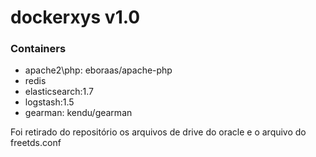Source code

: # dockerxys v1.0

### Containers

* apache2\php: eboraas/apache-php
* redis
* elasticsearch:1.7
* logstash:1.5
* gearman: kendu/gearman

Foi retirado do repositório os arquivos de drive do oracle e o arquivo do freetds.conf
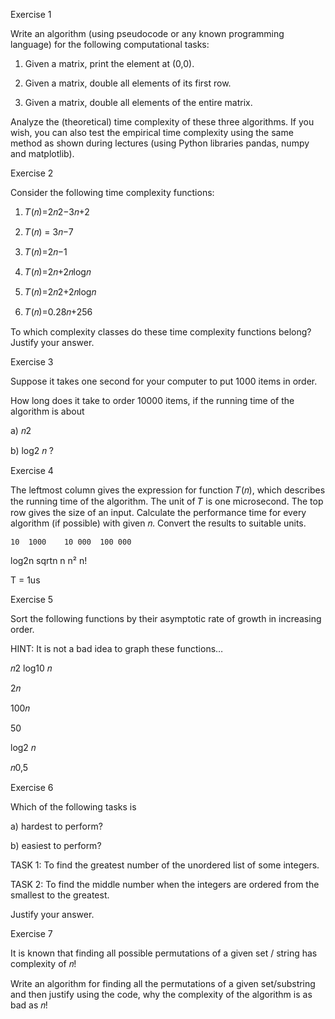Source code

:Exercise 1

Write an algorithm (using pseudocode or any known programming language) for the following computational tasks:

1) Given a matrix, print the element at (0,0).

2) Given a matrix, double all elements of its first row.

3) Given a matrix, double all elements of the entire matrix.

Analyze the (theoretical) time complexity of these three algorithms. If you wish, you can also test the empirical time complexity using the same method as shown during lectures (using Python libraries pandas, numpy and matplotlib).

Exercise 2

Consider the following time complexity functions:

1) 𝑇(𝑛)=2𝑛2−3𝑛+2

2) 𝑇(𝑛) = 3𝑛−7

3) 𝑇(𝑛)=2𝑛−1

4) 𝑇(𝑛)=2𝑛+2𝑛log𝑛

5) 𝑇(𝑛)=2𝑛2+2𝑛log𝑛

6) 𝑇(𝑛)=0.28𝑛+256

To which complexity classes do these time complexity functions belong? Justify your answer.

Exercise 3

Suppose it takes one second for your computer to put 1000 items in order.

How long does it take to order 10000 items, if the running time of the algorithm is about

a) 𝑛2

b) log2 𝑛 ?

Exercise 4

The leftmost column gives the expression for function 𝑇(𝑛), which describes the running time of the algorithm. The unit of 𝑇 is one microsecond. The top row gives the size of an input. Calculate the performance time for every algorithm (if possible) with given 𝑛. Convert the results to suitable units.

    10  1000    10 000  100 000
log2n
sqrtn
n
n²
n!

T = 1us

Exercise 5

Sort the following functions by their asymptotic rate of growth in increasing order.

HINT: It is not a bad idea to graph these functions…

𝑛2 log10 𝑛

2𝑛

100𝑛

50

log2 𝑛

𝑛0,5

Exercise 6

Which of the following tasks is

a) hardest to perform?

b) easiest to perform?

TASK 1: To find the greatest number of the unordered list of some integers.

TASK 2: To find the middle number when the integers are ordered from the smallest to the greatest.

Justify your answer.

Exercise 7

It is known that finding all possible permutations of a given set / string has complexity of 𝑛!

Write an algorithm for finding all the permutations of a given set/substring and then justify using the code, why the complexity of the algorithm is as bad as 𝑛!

**Problem statement**
Please find the lines in the data that contain the word "number" and copy them.

**Result of the exercise**
TASK 1: To find the greatest number of the unordered list of some integers.
TASK 2: To find the middle number when the integers are ordered from the smallest to the greatest.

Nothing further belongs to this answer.